By late December, the NRA held most of the Jiangxi Soviet but they were overextended. The Eighteenth Division occupied Donggu, the Twenty-eighth Division occupied Futian, and the Fiftieth Division was advancing on Yuantou. Two thirds of the NRA's Third Route Army was engaged in rear area duties against guerrilla attacks and an uncooperative population.

On 24 December, Third Red Corps moved north to ambush the advancing NRA Fiftieth Division, led by Tan Daoyuan. The NRA detected the trap and halted. The Communists abandoned the plan four days later.

The Eighteenth Division, commanded by Zhang Huizan, planned to attack Longgang with two brigades on 30 December. The Communists learned of the attack from the local population and deployed the First Front Army to destroy the brigades. The Red Army moved into position near the town on the night of 30 December. The NRA entered the town on the morning of 30 December and were trapped by the Communist counterattack. The First Red Corps encircled the town while the Fourth Red Army and parts of the Third Red Corps blocked NRA reinforcements. By the end of the day the Eighteenth Division was destroyed. The Communists captured Zhang, two brigade commanders, 9,000 other prisoners, 5,000 rifles and 30 machine guns.

Lu Diping ordered the NRA to retreat and regroup after the Eighteenth Division's destruction. Fiftieth Division moved south toward Yuantou; the Communists learned of the movement on 2 January and pursued it. The First Front Army caught the Fiftieth Division at Dongshao on the morning of 3 January. The division "disintegrated" under attack from three directions and destroyed. Many NRA troops escaped as Third Red Army did not complete the encirclement in time. 3,000 prisoners and considerable equipment were captured, including a complete signals unit that would be used to form the Red Army's first radio section two weeks later.

== Aftermath ==

Victory gave the Communists increased confidence and regional public support, and validated Mao's strategy. It produced enough captured materiel for the Red Army to continue operations. Over 15,000 prisoners were taken. The Communists were not organized or resourced to keep so many prisoners. Most were released shortly after capture with a little money, which improved the Red Army's image. Individuals of intelligence value were retained. Zhang Huizan was executed and his head sent to the ROC as a warning or a taunt.
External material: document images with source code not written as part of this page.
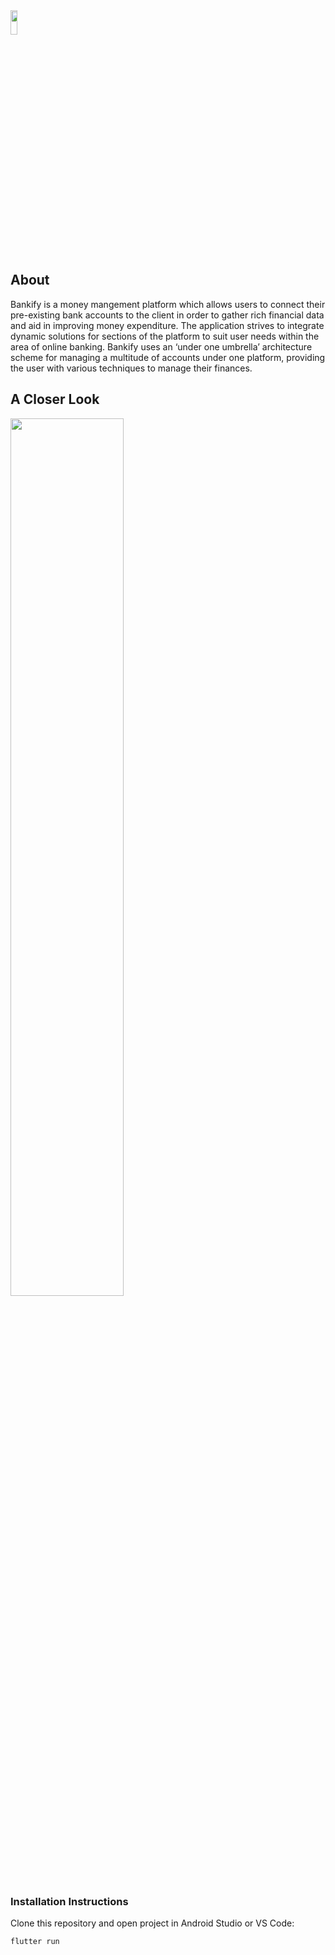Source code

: <img width="15%" height="10%" src="https://i.imgur.com/qWiUbOc.png">
<h2>About</h2>
<p>Bankify is a money mangement platform which allows users to connect their pre-existing bank accounts to the client in order to gather rich financial data and aid in improving money expenditure. The application strives to integrate dynamic solutions for sections of the platform to suit user needs within the area of online banking. Bankify uses an ‘under one umbrella’ architecture scheme for managing a multitude of accounts under one platform, providing the user with various techniques to manage their finances.</p>
<h2>A Closer Look</h2>
<img  width="60%" height="60%" src="https://i.imgur.com/niN5Ryb.png">

<h3>Installation Instructions</h3>
<p>Clone this repository and open project in Android Studio or VS Code:</p>
<pre><code>flutter run</code></pre>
ROC after-action review identified problems with the execution of the campaign. Units were unprepared for the campaign. Force strength was inadequate against a mobile enemy in such a large area. Poor coordination between units made providing mutual support difficult, and allowed the Communists to attack units that had become isolated. The findings were applied to planning the second encirclement campaign; the Communists began preparatory operations against the new campaign in March.